Figure 7. Variable penetrance of edema phenotype in Foxc2^+/− embryos correlates with defective LVVs

Approximately half of the Foxc2-heterozygoes embryos generated in C57BL/6 background are grossly indistinguishable from wild type embryos (A, B). The other half develops edema (C, arrows) by E14.5. Analysis of frontal sections from these embryos revealed one LVV in the normal-looking Foxc2^+/− embryos (E, arrow). The edematous embryos lack LVVs (F, arrowheads). (G-I) SEM of the LVV-complex from control embryos revealed two LVVs (G, magenta) in control and one LVV (H, magenta) in non-edematous Foxc2-heterozygote embryos. In contrast, no LVVs are seen in edematous Foxc2-heterozygoes (I). Instead, a few elongated cells with the characteristics of LVV-ECs are seen (magenta). Statistics: n= 3 for A-G; n = 4 for H; n = 2 for I. Abbreviations: SVC, superior vena cava; SCV, subclavian vein; LS, lymph sac; IJV, internal jugular vein. Scale bars: 50 µm

Figure 8. LVV-EC invagination is defective in Cx37^−/− embryos

(A-F) E16.5 Cx37^+/+ and Cx37^−/− embryos were sectioned and analyzed after immunostaining for the indicated markers. LVVs (arrows) and VVs (arrowheads) are seen in Cx37^+/+ embryos. LVV-ECs are observed in the valve-forming region of Cx37^−/− embryos (yellow arrows) but they do not invaginate into veins to form clear LVVs or VVs. Statistics: n= 2 for A, C and E; n = 4 for B, D and F. Abbreviations: A, artery; LS, lymph sac; IJV, internal jugular vein; EJV, external jugular vein; SCV, subclavian vein; SVC, superior vena cava. Scale bars: 50 µm

Figure 9. GATA2 is necessary for the proper differentiation of LVV-ECs

(A-F) E13.5 Gata2^+/− or Tg^VE;Gata2^f/− (in which Gata2 is conditionally deleted from all endothelial cells using CreERT2 after tamoxifen injection at E10.0) embryos were analyzed using the indicated markers. A-D are 12 µm frontal cryosections. PROX1 (A, C arrows) and FOXC2 (C, arrows) are strongly expressed in LVV-ECs of Gata2^+/− embryos. In contrast, PROX1 (B, D arrows) and FOXC2 (D, arrows) are weakly expressed in the LVV-forming region of Tg^VE;Gata2^f/− embryos. E and F are projections of 100 µm thick frontal cryosections imaged by confocal microscopy. LVVs (E, arrows) seen in Gata2^+/− are absent in Tg^VE;Gata2^f/− embryos (F, arrows). Statistics: n= 3. Abbreviations: LS, lymph sac; IJV, internal jugular vein; SCV, subclavian vein; SVC, superior vena cava. Scale bars: 50 µm.
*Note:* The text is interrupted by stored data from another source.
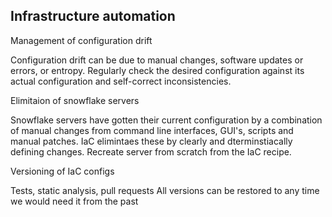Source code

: ## Infrastructure automation

Management of configuration drift

Configuration drift can be due to manual changes, software updates or errors, or entropy. Regularly check the desired configuration against its actual configuration and self-correct inconsistencies.

Elimitaion of snowflake servers

Snowflake servers have gotten their current configuration by a combination of manual changes from command line interfaces, GUI's, scripts and manual patches. IaC elimintaes these by clearly and dterminstiacally defining changes. Recreate server from scratch from the IaC recipe.

Versioning of IaC configs

Tests, static analysis, pull requests
All versions can be restored to any time we would need it from the past

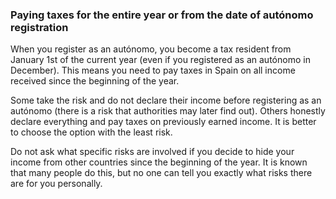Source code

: ### Paying taxes for the entire year or from the date of autónomo registration

When you register as an autónomo, you become a tax resident from January 1st of the current year (even if you registered
as an autónomo in December). This means you need to pay taxes in Spain on all income received since the beginning of the
year.

Some take the risk and do not declare their income before registering as an autónomo (there is a risk that authorities
may later find out). Others honestly declare everything and pay taxes on previously earned income. It is better to
choose the option with the least risk.

Do not ask what specific risks are involved if you decide to hide your income from other countries since the beginning
of the year. It is known that many people do this, but no one can tell you exactly what risks there are for you
personally.
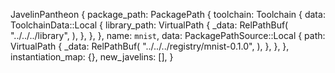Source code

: JavelinPantheon {
    package_path: PackagePath {
        toolchain: Toolchain {
            data: ToolchainData::Local {
                library_path: VirtualPath {
                    _data: RelPathBuf(
                        "../../../library",
                    ),
                },
            },
        },
        name: `mnist`,
        data: PackagePathSource::Local {
            path: VirtualPath {
                _data: RelPathBuf(
                    "../../../registry/mnist-0.1.0",
                ),
            },
        },
    },
    instantiation_map: {},
    new_javelins: [],
}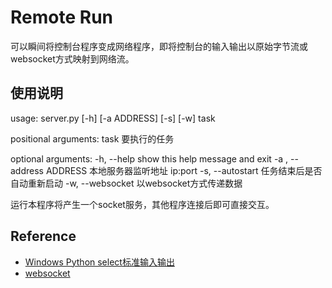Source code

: # Remote Run

可以瞬间将控制台程序变成网络程序，即将控制台的输入输出以原始字节流或websocket方式映射到网络流。

## 使用说明

usage: server.py \[-h\] \[-a ADDRESS\] \[-s\] \[-w\] task

positional arguments:
  task                  要执行的任务

optional arguments:
  -h, --help            show this help message and exit
  -a , --address ADDRESS  本地服务器监听地址 ip:port
  -s, --autostart       任务结束后是否自动重新启动
  -w, --websocket       以websocket方式传递数据



运行本程序将产生一个socket服务，其他程序连接后即可直接交互。

## Reference
+ [Windows Python select标准输入输出](http://www.ideawu.net/blog/archives/508.html)
+ [websocket](http://python.jobbole.com/88207/)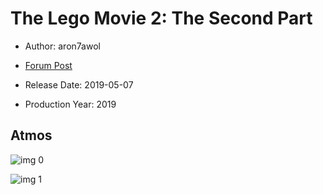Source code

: # The Lego Movie 2: The Second Part

* Author: aron7awol

* [Forum Post](https://www.avsforum.com/threads/bass-eq-for-filtered-movies.2995212/post-57937710)

* Release Date: 2019-05-07
* Production Year: 2019

## Atmos

![img 0](https://i.imgur.com/aOb677L.jpg)

![img 1](https://i.imgur.com/uVSnUY3.jpg)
Figure 10. Summary of the morphological, cellular and molecular mechanisms controlling LVV morphogenesis

LVVs morphogenesis occurs in a stepwise manner. Step I: LVV-ECs (red) are specified from venous endothelial cells (blue). Step II: LVV-ECs and LECs (yellow) invaginate into the vein. Step III: Mural cells are recruited in between LECs and LVV-ECs. The expression pattern of various markers is indicated below the respective schematics. Abbreviations: LVV-EC, LVV-forming endothelial cell; LECs, lymphatic endothelial cell; H-higher expression; L-lower expression; *-modest expression is observed in all LECs. However, expression appears to be enriched in the LECs that are juxtaposed to LVV-ECs.